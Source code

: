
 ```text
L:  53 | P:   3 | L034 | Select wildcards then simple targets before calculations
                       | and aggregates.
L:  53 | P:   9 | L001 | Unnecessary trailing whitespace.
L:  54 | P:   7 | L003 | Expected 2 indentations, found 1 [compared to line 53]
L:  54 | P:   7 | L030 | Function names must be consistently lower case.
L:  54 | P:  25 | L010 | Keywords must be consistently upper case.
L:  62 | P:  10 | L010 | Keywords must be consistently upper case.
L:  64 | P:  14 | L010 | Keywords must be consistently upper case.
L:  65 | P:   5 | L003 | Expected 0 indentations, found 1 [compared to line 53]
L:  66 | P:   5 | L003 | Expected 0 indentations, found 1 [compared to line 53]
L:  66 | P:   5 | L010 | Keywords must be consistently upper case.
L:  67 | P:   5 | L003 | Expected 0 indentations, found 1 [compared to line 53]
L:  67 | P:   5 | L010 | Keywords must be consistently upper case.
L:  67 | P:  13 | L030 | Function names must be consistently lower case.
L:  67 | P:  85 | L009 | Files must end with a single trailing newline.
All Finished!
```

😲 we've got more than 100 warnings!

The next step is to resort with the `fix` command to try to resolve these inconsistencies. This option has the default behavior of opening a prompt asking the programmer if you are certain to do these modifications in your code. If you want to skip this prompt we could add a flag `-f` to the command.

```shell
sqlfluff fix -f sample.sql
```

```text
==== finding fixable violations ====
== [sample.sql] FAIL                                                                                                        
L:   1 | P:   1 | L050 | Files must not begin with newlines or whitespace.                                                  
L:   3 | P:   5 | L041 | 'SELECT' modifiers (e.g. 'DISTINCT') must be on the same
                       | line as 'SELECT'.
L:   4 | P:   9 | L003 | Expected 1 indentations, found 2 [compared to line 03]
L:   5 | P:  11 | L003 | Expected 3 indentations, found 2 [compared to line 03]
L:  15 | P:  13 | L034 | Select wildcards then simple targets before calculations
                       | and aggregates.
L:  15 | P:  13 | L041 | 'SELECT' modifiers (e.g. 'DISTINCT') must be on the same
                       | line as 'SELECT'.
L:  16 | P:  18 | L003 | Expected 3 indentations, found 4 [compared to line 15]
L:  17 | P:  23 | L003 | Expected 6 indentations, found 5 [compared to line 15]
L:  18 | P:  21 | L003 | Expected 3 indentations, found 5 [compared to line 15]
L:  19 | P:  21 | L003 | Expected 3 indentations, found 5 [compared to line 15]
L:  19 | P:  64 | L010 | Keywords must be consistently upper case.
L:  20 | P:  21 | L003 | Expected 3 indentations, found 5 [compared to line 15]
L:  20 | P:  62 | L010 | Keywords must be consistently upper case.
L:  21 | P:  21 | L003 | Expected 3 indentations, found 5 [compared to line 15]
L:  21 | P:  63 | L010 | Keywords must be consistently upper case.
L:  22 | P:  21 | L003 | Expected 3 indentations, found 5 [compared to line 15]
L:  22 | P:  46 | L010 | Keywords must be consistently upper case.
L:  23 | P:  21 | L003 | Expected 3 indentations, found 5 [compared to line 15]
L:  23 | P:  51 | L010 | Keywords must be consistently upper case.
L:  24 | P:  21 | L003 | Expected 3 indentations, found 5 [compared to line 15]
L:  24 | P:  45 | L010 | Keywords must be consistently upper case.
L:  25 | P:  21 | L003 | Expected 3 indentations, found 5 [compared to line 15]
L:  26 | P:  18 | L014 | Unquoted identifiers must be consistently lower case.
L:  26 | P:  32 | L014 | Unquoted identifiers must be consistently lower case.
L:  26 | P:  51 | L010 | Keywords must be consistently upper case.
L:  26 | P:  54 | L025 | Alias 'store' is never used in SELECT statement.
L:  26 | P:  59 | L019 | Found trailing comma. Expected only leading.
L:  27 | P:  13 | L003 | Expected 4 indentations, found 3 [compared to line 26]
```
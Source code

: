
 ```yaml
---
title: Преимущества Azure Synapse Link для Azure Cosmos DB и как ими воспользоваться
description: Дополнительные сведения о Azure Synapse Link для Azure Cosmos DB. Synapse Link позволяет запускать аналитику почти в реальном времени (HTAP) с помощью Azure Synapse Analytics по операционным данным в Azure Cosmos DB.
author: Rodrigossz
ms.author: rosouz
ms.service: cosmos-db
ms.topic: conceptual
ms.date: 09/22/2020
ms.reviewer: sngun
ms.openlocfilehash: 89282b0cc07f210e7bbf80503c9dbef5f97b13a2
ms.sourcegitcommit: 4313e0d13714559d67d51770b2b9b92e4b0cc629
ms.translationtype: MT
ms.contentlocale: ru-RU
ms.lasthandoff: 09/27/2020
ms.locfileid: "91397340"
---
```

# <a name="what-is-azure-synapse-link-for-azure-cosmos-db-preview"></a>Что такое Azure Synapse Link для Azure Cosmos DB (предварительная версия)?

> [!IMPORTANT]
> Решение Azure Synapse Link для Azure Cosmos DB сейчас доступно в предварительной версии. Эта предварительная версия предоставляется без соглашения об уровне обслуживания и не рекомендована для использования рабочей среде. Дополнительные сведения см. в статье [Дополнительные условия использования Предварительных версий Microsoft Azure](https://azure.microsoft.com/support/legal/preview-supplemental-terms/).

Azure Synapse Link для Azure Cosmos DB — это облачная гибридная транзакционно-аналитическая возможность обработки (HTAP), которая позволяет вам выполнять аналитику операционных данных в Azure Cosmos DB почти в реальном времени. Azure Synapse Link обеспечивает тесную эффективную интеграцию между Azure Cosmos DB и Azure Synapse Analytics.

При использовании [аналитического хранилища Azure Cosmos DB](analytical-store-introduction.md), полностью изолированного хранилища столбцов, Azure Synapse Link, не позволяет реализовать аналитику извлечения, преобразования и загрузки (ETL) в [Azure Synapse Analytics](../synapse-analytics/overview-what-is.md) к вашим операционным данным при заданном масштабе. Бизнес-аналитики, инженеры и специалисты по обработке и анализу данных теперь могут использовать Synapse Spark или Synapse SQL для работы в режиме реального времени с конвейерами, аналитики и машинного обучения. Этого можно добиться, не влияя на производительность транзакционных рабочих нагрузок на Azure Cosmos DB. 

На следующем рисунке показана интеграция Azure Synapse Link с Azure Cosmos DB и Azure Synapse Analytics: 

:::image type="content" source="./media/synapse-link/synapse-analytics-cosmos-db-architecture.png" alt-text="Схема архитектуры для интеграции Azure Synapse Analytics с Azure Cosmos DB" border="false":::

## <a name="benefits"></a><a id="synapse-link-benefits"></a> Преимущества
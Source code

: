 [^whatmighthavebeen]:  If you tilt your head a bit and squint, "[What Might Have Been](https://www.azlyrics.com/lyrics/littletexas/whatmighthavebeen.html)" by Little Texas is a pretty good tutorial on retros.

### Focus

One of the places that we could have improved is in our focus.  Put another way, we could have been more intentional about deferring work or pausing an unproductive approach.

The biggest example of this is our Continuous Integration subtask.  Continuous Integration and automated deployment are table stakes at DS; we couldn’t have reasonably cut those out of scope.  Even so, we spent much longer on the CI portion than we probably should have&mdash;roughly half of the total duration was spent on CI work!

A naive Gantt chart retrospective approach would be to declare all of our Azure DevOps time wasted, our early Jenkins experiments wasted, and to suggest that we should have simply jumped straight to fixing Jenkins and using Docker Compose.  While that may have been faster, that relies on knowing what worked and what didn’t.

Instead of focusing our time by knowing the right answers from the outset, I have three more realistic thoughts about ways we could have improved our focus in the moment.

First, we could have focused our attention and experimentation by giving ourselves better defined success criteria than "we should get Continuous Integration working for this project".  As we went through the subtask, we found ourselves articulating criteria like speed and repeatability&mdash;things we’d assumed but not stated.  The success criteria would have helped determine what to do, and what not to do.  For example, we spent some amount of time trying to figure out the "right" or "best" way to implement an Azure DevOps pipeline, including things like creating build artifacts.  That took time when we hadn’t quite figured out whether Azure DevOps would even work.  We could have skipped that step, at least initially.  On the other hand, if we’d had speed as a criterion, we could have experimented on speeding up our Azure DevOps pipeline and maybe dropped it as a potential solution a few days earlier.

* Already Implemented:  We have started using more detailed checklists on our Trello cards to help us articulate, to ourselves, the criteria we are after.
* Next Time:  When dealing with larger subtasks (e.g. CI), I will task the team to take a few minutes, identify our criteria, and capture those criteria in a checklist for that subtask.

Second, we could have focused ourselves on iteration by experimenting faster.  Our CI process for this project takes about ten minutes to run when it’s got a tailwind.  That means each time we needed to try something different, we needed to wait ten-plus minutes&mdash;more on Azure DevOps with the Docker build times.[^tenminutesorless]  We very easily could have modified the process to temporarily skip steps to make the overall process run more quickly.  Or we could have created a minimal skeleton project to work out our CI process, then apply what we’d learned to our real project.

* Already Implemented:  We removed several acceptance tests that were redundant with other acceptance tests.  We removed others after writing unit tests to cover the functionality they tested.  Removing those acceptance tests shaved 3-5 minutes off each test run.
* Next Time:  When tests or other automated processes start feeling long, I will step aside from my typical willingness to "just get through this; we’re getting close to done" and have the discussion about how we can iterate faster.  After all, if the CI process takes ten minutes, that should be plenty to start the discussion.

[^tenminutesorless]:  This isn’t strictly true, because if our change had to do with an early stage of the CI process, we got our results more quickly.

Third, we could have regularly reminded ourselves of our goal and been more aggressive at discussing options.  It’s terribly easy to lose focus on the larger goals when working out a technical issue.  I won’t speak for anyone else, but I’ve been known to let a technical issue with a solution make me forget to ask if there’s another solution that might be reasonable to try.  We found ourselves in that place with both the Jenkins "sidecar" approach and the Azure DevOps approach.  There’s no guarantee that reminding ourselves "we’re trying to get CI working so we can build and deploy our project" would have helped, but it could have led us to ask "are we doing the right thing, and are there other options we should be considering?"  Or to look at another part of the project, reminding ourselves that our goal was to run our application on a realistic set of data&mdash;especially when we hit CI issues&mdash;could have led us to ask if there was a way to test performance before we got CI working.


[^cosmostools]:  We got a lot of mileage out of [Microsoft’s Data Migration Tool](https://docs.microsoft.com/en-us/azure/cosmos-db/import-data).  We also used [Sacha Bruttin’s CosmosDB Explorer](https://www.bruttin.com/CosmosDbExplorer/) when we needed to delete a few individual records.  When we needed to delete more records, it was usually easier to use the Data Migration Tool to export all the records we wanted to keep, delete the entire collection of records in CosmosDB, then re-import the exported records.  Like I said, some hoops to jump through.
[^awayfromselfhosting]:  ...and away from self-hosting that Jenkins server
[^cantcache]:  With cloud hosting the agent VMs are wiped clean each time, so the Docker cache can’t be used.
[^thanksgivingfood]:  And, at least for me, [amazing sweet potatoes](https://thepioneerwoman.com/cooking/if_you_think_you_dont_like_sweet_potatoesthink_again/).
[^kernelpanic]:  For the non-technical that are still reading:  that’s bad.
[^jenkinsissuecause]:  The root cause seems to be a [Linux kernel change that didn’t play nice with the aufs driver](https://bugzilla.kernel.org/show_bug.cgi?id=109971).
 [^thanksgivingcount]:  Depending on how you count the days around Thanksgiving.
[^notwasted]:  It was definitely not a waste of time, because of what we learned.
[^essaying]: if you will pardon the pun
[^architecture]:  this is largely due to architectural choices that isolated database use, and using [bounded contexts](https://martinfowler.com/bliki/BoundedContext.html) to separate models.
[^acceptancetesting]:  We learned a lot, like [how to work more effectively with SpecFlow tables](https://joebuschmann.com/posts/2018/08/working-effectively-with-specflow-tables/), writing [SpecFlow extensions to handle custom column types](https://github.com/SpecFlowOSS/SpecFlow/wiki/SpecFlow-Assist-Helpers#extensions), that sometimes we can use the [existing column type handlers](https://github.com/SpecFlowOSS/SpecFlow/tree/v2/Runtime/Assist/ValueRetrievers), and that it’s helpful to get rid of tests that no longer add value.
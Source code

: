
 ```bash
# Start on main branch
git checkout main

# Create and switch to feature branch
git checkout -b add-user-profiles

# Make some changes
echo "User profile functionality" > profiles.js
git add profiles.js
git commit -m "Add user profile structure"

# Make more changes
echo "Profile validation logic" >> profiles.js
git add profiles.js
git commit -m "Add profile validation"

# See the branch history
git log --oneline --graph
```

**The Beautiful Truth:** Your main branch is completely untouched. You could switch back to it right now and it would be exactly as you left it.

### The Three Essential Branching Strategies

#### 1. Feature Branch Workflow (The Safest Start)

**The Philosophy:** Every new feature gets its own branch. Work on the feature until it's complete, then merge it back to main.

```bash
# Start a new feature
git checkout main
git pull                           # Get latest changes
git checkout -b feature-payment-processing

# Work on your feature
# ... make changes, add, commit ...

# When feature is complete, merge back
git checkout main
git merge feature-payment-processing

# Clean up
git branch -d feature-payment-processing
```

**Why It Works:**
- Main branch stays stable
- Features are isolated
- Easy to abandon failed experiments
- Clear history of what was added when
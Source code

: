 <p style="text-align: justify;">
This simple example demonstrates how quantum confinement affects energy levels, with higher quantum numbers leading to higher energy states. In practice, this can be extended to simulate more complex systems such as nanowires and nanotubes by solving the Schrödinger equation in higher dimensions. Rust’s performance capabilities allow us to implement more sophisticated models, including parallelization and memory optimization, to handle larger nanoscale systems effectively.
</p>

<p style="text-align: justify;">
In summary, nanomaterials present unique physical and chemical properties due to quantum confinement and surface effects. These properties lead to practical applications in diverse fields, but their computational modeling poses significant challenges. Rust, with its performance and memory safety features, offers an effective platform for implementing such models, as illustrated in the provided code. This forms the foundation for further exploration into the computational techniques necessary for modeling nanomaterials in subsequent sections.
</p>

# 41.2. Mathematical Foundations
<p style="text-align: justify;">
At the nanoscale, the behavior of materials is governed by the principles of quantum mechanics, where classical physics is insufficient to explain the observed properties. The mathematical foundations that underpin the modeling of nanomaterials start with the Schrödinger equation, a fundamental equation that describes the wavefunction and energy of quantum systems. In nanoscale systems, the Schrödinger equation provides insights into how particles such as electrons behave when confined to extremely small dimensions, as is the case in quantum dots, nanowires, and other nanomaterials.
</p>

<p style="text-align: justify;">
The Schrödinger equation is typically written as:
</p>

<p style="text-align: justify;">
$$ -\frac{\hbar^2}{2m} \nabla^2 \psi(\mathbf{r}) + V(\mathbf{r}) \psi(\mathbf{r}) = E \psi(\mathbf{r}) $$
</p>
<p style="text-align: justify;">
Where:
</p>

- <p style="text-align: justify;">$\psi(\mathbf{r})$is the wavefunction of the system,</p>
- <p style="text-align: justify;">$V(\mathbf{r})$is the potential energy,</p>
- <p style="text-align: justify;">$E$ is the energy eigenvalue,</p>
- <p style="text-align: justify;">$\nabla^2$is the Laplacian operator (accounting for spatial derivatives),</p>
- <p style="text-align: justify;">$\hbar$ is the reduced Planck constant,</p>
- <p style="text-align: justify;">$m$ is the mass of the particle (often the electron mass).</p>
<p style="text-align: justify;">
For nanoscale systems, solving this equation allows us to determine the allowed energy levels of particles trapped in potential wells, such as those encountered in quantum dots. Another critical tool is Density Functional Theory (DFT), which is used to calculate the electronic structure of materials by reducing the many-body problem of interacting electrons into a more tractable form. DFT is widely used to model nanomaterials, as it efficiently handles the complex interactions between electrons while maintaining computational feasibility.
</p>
* * * * * * * * *
#### [YOUR TASK]
Find the lines in the records that contain the word "операционным", then copy every one of them.

#### [RESPONSE TO THIS TASK]
description: Дополнительные сведения о Azure Synapse Link для Azure Cosmos DB. Synapse Link позволяет запускать аналитику почти в реальном времени (HTAP) с помощью Azure Synapse Analytics по операционным данным в Azure Cosmos DB.
При использовании [аналитического хранилища Azure Cosmos DB](analytical-store-introduction.md), полностью изолированного хранилища столбцов, Azure Synapse Link, не позволяет реализовать аналитику извлечения, преобразования и загрузки (ETL) в [Azure Synapse Analytics](../synapse-analytics/overview-what-is.md) к вашим операционным данным при заданном масштабе. Бизнес-аналитики, инженеры и специалисты по обработке и анализу данных теперь могут использовать Synapse Spark или Synapse SQL для работы в режиме реального времени с конвейерами, аналитики и машинного обучения. Этого можно добиться, не влияя на производительность транзакционных рабочих нагрузок на Azure Cosmos DB. 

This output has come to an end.